▶ [What to work on]: Your output is to consist only of the line containing "Total Number of" and the lines after it, through the end of the data, reproduced exactly.

═══ Given data

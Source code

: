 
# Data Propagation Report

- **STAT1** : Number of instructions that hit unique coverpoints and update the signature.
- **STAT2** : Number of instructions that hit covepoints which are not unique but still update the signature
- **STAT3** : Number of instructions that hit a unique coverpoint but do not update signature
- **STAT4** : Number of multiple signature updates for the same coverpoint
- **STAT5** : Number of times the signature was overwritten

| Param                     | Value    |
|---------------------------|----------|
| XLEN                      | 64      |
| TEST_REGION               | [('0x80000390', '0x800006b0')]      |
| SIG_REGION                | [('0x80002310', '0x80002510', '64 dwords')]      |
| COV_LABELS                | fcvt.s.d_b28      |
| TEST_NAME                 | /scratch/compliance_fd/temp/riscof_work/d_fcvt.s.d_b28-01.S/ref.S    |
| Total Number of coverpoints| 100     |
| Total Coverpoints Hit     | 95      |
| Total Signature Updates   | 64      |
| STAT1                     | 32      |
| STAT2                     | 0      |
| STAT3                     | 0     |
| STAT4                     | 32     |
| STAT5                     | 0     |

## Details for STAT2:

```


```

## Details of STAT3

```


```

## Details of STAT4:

══════

▶ [Output below]:
| Total Number of coverpoints| 100     |
| Total Coverpoints Hit     | 95      |
| Total Signature Updates   | 64      |
| STAT1                     | 32      |
| STAT2                     | 0      |
| STAT3                     | 0     |
| STAT4                     | 32     |
| STAT5                     | 0     |

## Details for STAT2:

```


```

## Details of STAT3

```


```

## Details of STAT4:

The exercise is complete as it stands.